▶ **Dataset entries**
★ ★ ★ ★

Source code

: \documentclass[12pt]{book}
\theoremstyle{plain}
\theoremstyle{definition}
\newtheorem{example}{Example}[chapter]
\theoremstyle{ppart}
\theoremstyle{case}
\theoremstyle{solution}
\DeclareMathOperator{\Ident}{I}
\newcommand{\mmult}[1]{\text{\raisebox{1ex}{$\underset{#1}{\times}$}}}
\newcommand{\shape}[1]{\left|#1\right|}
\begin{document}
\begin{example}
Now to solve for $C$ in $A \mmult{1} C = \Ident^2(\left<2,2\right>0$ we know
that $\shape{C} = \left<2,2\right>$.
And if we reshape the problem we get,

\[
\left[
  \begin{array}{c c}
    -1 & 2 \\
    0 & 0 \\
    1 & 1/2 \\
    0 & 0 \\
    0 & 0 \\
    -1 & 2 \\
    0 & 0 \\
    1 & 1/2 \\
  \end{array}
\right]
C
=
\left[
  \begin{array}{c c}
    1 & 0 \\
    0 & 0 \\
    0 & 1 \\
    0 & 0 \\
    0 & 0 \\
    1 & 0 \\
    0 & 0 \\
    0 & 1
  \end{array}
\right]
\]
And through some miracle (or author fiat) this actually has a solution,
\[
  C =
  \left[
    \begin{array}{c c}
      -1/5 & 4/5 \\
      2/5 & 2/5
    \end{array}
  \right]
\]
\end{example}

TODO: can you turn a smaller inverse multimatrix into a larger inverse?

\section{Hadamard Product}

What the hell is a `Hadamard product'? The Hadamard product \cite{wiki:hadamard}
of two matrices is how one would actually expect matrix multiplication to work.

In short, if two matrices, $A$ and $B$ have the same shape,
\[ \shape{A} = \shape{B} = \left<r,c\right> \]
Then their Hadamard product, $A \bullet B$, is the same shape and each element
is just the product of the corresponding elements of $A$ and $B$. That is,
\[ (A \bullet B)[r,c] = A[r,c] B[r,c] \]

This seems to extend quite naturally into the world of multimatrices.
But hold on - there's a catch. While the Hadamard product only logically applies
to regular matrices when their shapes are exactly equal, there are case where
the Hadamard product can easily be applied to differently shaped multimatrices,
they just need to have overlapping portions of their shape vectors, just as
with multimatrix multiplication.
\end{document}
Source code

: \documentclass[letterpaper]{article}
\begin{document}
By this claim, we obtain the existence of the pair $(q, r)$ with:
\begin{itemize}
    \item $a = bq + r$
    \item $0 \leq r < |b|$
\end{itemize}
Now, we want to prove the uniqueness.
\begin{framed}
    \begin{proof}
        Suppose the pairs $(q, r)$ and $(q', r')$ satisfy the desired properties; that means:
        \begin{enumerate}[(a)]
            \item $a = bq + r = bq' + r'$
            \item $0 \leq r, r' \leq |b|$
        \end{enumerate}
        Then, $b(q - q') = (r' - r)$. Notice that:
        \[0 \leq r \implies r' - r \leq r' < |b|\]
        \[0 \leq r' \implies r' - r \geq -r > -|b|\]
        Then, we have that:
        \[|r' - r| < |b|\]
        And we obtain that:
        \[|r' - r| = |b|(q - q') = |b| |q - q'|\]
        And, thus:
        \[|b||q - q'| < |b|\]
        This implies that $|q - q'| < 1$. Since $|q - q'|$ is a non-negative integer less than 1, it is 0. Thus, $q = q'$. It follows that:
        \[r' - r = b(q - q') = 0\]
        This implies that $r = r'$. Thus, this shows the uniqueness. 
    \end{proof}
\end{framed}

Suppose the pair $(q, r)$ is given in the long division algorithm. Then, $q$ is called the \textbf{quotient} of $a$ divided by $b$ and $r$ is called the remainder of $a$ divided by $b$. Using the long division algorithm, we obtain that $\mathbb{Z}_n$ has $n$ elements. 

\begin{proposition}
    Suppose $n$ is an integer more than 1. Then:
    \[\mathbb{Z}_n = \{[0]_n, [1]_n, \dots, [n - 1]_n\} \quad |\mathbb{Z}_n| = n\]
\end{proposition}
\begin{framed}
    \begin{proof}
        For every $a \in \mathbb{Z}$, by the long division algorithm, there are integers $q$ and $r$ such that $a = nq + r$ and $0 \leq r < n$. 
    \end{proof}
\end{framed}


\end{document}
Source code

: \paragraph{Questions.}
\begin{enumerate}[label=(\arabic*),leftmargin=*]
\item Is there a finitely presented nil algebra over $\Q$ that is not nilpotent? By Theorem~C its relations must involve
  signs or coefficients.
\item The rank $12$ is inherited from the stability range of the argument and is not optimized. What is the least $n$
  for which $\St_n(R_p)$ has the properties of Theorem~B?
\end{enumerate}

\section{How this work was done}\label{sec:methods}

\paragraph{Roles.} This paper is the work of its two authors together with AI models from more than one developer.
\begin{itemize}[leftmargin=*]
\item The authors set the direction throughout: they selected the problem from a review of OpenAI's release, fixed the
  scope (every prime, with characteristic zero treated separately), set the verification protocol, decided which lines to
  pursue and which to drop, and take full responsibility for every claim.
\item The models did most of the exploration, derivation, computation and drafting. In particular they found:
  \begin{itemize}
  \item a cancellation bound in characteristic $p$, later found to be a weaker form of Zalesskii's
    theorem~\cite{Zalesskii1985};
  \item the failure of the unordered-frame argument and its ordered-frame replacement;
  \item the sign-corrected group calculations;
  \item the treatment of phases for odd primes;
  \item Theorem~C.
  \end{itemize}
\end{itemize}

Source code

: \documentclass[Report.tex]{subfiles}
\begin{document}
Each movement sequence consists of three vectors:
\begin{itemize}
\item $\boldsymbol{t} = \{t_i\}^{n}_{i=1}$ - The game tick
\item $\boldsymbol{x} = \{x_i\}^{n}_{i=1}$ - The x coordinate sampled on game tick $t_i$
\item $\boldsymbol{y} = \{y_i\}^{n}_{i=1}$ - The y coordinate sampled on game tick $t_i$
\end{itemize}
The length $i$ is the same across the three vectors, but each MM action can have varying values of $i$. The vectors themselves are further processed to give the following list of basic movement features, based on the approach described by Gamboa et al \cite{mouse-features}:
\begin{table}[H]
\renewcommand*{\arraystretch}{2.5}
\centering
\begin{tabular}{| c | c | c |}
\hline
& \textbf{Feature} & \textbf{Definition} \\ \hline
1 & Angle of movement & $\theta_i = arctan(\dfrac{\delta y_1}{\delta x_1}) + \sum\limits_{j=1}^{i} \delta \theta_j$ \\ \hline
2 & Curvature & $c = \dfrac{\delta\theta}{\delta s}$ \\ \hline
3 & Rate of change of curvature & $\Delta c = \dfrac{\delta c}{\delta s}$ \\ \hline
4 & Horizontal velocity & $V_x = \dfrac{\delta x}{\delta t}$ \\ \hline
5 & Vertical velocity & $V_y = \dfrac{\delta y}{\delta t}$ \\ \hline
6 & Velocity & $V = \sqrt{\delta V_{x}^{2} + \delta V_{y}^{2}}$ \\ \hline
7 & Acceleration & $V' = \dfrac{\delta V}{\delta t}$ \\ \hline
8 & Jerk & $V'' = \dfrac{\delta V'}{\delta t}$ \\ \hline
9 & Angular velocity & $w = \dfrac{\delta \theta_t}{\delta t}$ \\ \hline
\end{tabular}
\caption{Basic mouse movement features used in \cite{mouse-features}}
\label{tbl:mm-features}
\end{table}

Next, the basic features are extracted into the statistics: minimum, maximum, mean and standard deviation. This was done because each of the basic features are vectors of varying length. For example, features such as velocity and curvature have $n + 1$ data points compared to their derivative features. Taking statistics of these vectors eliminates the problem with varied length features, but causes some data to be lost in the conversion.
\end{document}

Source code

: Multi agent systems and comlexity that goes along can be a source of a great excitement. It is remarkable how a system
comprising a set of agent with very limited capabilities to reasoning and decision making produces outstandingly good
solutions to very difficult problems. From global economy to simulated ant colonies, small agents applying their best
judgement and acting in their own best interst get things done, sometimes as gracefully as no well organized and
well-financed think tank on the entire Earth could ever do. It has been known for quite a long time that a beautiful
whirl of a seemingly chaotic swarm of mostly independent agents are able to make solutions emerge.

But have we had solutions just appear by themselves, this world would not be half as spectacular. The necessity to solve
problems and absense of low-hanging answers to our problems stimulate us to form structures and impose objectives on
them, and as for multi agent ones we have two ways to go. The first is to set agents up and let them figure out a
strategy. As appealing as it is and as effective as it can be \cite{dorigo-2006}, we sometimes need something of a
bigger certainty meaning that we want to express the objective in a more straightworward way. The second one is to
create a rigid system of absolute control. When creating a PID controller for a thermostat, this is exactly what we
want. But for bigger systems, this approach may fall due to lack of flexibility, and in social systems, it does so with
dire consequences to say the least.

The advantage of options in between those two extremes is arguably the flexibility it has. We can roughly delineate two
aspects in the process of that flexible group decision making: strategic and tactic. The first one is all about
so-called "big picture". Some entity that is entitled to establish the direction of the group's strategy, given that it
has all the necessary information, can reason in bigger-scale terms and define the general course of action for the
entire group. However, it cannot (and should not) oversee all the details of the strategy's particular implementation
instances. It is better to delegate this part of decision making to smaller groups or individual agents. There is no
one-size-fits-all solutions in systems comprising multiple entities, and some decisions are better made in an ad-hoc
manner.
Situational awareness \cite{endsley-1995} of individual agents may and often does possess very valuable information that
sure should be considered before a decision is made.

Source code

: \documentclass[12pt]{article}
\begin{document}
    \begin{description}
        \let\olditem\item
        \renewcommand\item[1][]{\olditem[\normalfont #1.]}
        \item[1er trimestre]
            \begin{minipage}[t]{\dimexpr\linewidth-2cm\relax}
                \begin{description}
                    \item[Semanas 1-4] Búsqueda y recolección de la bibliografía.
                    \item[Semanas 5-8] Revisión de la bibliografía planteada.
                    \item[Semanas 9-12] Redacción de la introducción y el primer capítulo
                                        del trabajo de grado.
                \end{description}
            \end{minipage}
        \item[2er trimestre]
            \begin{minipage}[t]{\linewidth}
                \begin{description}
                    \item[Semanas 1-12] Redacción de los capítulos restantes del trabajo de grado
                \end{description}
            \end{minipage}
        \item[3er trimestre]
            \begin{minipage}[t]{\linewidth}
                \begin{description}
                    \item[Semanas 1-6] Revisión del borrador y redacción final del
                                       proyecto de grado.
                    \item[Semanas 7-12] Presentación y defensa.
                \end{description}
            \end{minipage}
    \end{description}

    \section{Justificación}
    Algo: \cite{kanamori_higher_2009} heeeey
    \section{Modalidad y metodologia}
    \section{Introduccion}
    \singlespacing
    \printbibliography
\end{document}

★ ★ ★ ★

▶ **Problem to solve**
Copy each line of the listing that includes "want".

▶ **Written solution**
Now, we want to prove the uniqueness.
bigger certainty meaning that we want to express the objective in a more straightworward way. The second one is to
want. But for bigger systems, this approach may fall due to lack of flexibility, and in social systems, it does so with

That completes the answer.